> [What you will do]:
Of all the lines in this material, how many have the word "detokenize"? Give only the number.

> [Dataset excerpts]:

------------------------------------------------------------------------

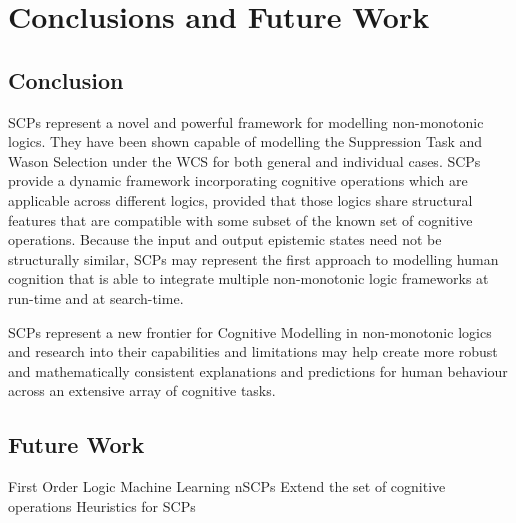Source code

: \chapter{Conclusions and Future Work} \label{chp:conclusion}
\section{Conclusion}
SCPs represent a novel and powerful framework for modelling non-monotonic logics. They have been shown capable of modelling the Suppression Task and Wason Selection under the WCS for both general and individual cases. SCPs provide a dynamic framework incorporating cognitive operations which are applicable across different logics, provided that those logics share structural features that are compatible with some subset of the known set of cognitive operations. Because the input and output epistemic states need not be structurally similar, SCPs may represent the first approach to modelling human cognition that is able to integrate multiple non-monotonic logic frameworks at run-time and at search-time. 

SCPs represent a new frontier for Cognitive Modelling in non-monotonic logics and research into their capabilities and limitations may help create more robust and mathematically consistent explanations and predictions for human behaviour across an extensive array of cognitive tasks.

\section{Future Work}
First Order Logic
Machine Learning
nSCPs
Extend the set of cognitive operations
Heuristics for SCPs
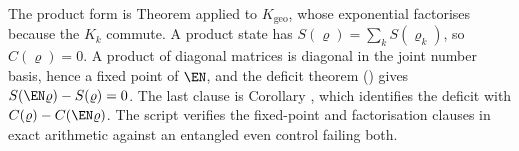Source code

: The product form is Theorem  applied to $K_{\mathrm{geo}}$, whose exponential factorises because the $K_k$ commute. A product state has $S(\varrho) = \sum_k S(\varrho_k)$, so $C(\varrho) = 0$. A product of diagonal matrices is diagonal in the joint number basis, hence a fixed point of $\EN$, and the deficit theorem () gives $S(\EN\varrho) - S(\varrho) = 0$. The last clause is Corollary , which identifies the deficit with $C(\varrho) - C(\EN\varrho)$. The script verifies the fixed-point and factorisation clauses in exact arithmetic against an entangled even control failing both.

------------------------------------------------------------------------

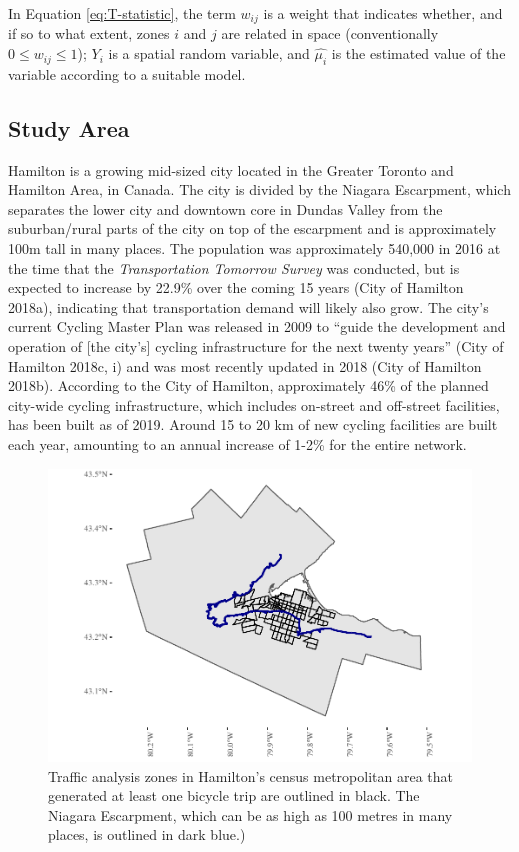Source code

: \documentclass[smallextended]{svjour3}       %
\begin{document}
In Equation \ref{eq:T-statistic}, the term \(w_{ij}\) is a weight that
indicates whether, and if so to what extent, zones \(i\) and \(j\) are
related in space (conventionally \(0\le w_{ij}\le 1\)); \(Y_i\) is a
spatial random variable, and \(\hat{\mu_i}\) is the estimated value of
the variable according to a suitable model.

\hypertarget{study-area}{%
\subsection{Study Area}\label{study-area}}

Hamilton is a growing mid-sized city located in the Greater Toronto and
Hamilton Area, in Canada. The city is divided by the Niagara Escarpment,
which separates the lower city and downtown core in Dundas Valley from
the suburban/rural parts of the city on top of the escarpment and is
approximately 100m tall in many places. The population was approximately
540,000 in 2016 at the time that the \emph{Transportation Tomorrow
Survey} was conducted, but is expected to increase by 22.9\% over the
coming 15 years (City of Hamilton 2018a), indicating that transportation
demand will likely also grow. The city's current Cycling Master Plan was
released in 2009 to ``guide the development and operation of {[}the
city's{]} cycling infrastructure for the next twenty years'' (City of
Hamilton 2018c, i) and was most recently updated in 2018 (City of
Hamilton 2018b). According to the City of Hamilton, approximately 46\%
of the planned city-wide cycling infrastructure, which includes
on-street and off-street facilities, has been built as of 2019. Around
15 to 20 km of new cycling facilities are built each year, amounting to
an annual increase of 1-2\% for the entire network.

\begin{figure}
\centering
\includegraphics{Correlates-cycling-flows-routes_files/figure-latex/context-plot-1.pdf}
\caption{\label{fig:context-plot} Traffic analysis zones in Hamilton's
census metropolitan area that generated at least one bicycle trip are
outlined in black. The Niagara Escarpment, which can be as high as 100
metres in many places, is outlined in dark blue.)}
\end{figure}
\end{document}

------------------------------------------------------------------------

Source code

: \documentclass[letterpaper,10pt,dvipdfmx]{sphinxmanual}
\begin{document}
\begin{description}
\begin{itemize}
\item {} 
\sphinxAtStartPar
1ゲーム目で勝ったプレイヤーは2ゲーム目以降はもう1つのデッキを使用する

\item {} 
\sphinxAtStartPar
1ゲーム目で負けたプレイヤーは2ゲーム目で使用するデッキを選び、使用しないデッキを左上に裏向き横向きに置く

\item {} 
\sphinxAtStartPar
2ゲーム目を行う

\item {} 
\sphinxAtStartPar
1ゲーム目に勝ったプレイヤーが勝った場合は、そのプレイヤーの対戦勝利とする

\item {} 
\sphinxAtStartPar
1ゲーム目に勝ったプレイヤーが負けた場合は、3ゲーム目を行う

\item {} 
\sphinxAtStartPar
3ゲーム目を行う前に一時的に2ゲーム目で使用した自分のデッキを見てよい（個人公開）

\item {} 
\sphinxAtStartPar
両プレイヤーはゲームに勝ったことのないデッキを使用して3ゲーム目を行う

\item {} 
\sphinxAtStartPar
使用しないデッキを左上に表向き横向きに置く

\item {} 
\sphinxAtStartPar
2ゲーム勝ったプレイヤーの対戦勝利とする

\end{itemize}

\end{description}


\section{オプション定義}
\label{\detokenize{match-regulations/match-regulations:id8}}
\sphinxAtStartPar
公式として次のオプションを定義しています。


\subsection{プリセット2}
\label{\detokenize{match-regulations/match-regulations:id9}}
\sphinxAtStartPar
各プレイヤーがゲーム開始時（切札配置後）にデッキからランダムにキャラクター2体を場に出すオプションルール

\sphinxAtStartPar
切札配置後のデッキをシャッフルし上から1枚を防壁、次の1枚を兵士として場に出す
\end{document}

------------------------------------------------------------------------

> [The answer]:
2